Data excerpts:

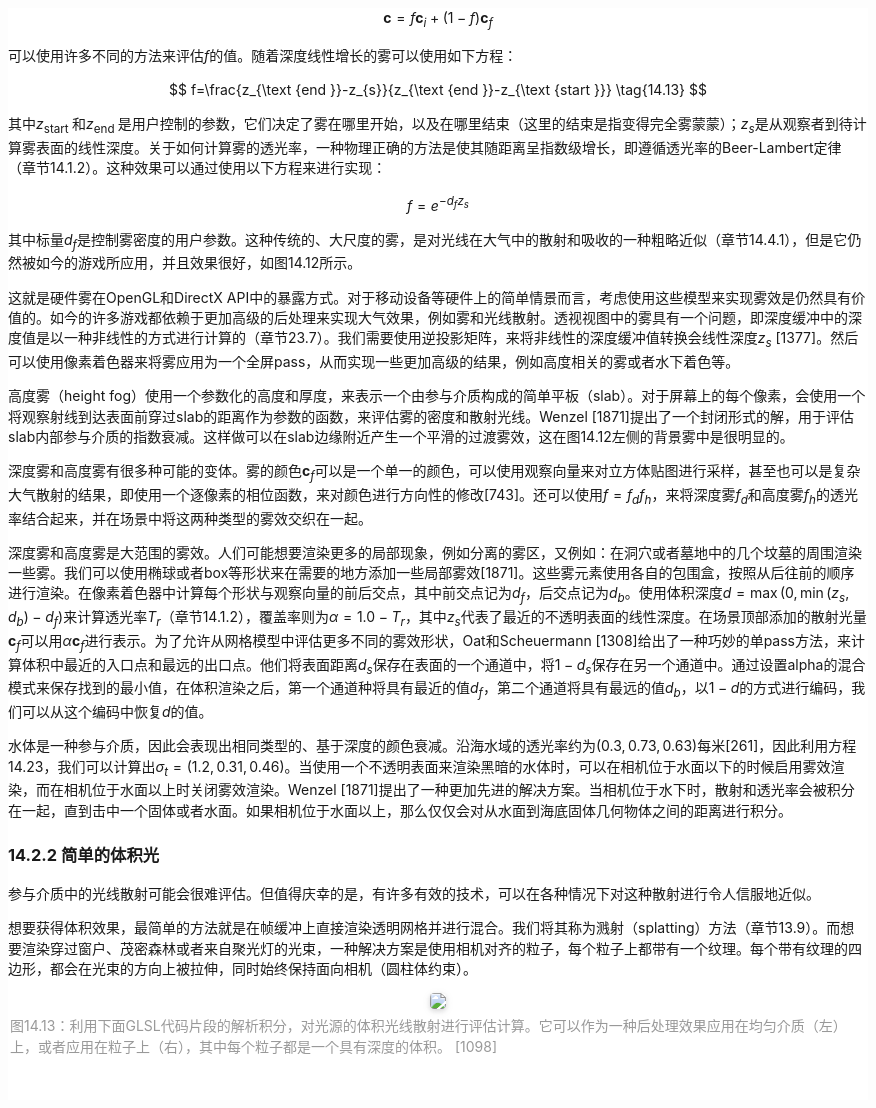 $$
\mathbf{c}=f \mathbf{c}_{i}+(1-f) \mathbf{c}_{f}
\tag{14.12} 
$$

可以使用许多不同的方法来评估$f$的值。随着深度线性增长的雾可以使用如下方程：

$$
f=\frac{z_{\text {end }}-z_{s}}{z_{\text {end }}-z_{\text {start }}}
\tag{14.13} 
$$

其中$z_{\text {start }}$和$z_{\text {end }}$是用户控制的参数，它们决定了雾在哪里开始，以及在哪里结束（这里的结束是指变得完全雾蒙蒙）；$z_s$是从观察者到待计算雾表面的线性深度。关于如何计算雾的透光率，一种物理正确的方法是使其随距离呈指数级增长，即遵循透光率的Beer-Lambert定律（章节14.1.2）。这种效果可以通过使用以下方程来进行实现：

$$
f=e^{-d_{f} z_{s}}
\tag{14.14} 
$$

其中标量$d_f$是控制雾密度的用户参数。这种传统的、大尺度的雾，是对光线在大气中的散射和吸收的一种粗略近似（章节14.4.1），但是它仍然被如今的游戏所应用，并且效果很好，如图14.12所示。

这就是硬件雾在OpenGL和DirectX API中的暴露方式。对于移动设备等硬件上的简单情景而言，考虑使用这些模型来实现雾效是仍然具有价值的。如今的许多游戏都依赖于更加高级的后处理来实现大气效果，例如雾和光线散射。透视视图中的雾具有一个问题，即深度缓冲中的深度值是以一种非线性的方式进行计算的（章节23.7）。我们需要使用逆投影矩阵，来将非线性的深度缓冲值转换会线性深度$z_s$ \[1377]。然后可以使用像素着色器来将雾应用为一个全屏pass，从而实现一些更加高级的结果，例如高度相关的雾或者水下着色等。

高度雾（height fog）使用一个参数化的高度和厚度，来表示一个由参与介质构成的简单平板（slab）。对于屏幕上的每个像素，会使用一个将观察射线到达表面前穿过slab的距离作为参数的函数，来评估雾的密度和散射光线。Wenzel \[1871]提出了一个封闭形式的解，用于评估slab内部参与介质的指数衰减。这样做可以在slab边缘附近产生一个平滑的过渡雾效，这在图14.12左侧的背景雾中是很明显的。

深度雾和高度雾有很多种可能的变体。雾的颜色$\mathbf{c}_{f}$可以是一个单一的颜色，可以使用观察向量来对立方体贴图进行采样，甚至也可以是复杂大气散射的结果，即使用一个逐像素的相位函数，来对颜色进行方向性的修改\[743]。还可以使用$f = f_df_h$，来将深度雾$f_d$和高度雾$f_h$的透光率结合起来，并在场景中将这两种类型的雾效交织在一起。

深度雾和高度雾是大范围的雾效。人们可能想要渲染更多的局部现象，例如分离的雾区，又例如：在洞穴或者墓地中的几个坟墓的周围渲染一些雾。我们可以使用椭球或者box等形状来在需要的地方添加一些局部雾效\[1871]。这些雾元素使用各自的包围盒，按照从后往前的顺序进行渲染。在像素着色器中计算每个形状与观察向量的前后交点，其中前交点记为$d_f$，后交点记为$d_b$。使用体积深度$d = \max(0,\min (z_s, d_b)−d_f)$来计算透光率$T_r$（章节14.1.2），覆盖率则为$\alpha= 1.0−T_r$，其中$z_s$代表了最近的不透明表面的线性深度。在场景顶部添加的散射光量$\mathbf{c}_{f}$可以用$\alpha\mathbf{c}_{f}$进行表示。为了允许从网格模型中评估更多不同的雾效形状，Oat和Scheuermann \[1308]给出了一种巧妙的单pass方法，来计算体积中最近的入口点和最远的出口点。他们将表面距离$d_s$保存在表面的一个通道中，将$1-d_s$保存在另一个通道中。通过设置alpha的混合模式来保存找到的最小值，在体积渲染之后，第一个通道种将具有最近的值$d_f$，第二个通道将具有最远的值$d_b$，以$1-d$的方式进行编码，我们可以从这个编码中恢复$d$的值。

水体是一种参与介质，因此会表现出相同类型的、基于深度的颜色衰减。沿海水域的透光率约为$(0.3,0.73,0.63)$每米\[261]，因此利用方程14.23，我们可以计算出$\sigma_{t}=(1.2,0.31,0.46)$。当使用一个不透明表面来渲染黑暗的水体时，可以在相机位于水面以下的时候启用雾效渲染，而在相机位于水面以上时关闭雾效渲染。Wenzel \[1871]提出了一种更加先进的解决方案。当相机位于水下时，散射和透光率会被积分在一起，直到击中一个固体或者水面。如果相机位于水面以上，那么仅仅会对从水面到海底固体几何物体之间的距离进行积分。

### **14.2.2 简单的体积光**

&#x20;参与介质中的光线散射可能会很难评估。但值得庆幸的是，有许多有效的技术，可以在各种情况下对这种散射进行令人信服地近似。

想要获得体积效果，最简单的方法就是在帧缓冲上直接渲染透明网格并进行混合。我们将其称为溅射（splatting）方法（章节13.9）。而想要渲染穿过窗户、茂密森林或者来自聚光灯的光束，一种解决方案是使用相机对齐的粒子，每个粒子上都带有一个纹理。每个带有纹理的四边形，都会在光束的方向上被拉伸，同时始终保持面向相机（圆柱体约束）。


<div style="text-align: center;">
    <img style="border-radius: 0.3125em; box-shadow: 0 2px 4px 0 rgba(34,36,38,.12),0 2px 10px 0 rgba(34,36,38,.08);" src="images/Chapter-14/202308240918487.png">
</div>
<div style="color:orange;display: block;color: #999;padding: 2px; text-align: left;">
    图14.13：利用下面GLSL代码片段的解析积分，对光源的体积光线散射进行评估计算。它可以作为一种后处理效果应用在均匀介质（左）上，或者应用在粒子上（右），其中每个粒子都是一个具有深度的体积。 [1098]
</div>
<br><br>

Work request >> Repeat the lines above, starting at the first and stopping after the line that holds "其中标量$d_f$是控制雾密", with the pictures left out.

Response below >>
 $$
\mathbf{c}=f \mathbf{c}_{i}+(1-f) \mathbf{c}_{f}
\tag{14.12} 
$$

可以使用许多不同的方法来评估$f$的值。随着深度线性增长的雾可以使用如下方程：

$$
f=\frac{z_{\text {end }}-z_{s}}{z_{\text {end }}-z_{\text {start }}}
\tag{14.13} 
$$

其中$z_{\text {start }}$和$z_{\text {end }}$是用户控制的参数，它们决定了雾在哪里开始，以及在哪里结束（这里的结束是指变得完全雾蒙蒙）；$z_s$是从观察者到待计算雾表面的线性深度。关于如何计算雾的透光率，一种物理正确的方法是使其随距离呈指数级增长，即遵循透光率的Beer-Lambert定律（章节14.1.2）。这种效果可以通过使用以下方程来进行实现：

$$
f=e^{-d_{f} z_{s}}
\tag{14.14} 
$$

其中标量$d_f$是控制雾密度的用户参数。这种传统的、大尺度的雾，是对光线在大气中的散射和吸收的一种粗略近似（章节14.4.1），但是它仍然被如今的游戏所应用，并且效果很好，如图14.12所示。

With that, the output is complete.